ABOUT THIS EXERCISE: The response must contain every line from the records below that has "following".
Top of GIVEN RECORDS
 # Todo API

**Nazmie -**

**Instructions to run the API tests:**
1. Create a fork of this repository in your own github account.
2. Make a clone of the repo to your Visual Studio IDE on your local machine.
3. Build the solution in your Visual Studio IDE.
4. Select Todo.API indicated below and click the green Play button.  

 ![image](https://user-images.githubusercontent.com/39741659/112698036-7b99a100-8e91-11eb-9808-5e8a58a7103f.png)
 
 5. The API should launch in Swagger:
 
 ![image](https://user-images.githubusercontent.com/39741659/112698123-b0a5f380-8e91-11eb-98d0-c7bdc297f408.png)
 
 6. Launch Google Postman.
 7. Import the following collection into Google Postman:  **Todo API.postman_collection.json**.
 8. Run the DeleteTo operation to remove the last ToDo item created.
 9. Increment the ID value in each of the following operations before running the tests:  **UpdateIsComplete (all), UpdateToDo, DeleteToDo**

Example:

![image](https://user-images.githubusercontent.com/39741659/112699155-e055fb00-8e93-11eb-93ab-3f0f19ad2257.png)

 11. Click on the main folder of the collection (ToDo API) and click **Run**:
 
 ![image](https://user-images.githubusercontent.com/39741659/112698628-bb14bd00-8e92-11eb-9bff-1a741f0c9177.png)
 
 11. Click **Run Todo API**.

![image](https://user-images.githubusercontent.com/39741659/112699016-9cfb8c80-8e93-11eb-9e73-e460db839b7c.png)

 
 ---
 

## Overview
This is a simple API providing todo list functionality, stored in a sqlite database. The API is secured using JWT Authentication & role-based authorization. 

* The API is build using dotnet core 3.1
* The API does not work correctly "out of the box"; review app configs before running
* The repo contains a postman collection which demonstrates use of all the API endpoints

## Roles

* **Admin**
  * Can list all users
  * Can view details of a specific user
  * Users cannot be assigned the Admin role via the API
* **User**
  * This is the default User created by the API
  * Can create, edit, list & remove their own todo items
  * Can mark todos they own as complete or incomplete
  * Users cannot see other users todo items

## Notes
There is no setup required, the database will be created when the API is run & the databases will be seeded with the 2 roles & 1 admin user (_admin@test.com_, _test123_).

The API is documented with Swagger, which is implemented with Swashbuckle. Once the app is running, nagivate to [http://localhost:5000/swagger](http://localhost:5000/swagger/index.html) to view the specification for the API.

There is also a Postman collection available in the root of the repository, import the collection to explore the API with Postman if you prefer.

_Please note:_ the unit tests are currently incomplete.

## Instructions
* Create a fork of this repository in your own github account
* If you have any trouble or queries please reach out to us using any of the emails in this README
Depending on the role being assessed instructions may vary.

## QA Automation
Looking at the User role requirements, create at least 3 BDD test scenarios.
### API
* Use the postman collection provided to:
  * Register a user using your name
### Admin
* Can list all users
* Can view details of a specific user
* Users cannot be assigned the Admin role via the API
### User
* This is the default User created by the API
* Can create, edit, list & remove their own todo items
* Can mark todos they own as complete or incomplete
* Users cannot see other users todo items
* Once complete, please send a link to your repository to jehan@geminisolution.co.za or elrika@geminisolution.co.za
Bottom of GIVEN RECORDS
RESULT OF THIS EXERCISE:
 7. Import the following collection into Google Postman:  **Todo API.postman_collection.json**.
 9. Increment the ID value in each of the following operations before running the tests:  **UpdateIsComplete (all), UpdateToDo, DeleteToDo**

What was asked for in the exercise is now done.